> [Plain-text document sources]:
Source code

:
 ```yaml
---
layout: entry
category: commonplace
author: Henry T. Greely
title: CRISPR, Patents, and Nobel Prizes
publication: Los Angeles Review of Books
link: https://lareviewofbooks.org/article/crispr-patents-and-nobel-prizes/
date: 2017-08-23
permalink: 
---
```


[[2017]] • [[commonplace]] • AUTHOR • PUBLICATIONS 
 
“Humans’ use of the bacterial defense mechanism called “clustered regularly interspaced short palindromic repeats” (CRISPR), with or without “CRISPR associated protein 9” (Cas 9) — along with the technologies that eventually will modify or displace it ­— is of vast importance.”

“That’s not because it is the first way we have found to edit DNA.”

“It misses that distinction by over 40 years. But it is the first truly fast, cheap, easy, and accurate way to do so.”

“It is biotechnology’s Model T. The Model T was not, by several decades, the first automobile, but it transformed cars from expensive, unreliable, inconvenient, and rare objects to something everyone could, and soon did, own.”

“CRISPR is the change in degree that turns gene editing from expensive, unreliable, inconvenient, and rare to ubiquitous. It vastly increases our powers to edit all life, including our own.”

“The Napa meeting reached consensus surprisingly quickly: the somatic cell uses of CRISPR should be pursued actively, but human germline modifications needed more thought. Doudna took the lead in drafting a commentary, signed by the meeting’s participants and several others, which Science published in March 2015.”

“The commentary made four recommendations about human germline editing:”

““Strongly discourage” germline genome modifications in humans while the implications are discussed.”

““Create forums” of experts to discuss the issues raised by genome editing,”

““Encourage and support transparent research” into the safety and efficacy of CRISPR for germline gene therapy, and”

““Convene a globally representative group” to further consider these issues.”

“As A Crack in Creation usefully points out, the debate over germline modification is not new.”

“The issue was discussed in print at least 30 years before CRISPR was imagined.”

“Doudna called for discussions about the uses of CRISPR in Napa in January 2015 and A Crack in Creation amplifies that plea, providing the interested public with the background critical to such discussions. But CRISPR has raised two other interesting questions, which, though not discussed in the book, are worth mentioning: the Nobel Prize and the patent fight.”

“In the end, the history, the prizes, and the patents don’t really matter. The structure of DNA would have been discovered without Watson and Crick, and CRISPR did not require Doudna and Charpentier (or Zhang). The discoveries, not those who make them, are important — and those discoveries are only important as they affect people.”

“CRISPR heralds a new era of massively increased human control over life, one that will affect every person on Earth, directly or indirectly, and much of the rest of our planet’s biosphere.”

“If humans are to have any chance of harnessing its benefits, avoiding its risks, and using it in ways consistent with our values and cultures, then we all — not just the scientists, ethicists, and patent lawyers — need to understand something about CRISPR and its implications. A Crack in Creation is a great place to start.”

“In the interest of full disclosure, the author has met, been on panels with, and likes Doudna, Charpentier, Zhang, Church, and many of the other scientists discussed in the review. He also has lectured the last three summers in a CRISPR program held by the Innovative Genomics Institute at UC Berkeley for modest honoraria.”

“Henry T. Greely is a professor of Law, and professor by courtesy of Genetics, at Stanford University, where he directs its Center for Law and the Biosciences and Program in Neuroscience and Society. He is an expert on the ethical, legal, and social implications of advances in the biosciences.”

> [WHAT IS REQUIRED]:
I need each of the entries above printed again exactly.

> [ANSWER]:
Source code

:
 ```yaml
---
layout: entry
category: commonplace
author: Henry T. Greely
title: CRISPR, Patents, and Nobel Prizes
publication: Los Angeles Review of Books
link: https://lareviewofbooks.org/article/crispr-patents-and-nobel-prizes/
date: 2017-08-23
permalink: 
---
```


[[2017]] • [[commonplace]] • AUTHOR • PUBLICATIONS 
 
“Humans’ use of the bacterial defense mechanism called “clustered regularly interspaced short palindromic repeats” (CRISPR), with or without “CRISPR associated protein 9” (Cas 9) — along with the technologies that eventually will modify or displace it ­— is of vast importance.”

“That’s not because it is the first way we have found to edit DNA.”

“It misses that distinction by over 40 years. But it is the first truly fast, cheap, easy, and accurate way to do so.”

“It is biotechnology’s Model T. The Model T was not, by several decades, the first automobile, but it transformed cars from expensive, unreliable, inconvenient, and rare objects to something everyone could, and soon did, own.”

“CRISPR is the change in degree that turns gene editing from expensive, unreliable, inconvenient, and rare to ubiquitous. It vastly increases our powers to edit all life, including our own.”

“The Napa meeting reached consensus surprisingly quickly: the somatic cell uses of CRISPR should be pursued actively, but human germline modifications needed more thought. Doudna took the lead in drafting a commentary, signed by the meeting’s participants and several others, which Science published in March 2015.”

“The commentary made four recommendations about human germline editing:”

““Strongly discourage” germline genome modifications in humans while the implications are discussed.”

““Create forums” of experts to discuss the issues raised by genome editing,”

““Encourage and support transparent research” into the safety and efficacy of CRISPR for germline gene therapy, and”

““Convene a globally representative group” to further consider these issues.”

“As A Crack in Creation usefully points out, the debate over germline modification is not new.”

“The issue was discussed in print at least 30 years before CRISPR was imagined.”

“Doudna called for discussions about the uses of CRISPR in Napa in January 2015 and A Crack in Creation amplifies that plea, providing the interested public with the background critical to such discussions. But CRISPR has raised two other interesting questions, which, though not discussed in the book, are worth mentioning: the Nobel Prize and the patent fight.”

“In the end, the history, the prizes, and the patents don’t really matter. The structure of DNA would have been discovered without Watson and Crick, and CRISPR did not require Doudna and Charpentier (or Zhang). The discoveries, not those who make them, are important — and those discoveries are only important as they affect people.”

“CRISPR heralds a new era of massively increased human control over life, one that will affect every person on Earth, directly or indirectly, and much of the rest of our planet’s biosphere.”

“If humans are to have any chance of harnessing its benefits, avoiding its risks, and using it in ways consistent with our values and cultures, then we all — not just the scientists, ethicists, and patent lawyers — need to understand something about CRISPR and its implications. A Crack in Creation is a great place to start.”

“In the interest of full disclosure, the author has met, been on panels with, and likes Doudna, Charpentier, Zhang, Church, and many of the other scientists discussed in the review. He also has lectured the last three summers in a CRISPR program held by the Innovative Genomics Institute at UC Berkeley for modest honoraria.”

“Henry T. Greely is a professor of Law, and professor by courtesy of Genetics, at Stanford University, where he directs its Center for Law and the Biosciences and Program in Neuroscience and Society. He is an expert on the ethical, legal, and social implications of advances in the biosciences.”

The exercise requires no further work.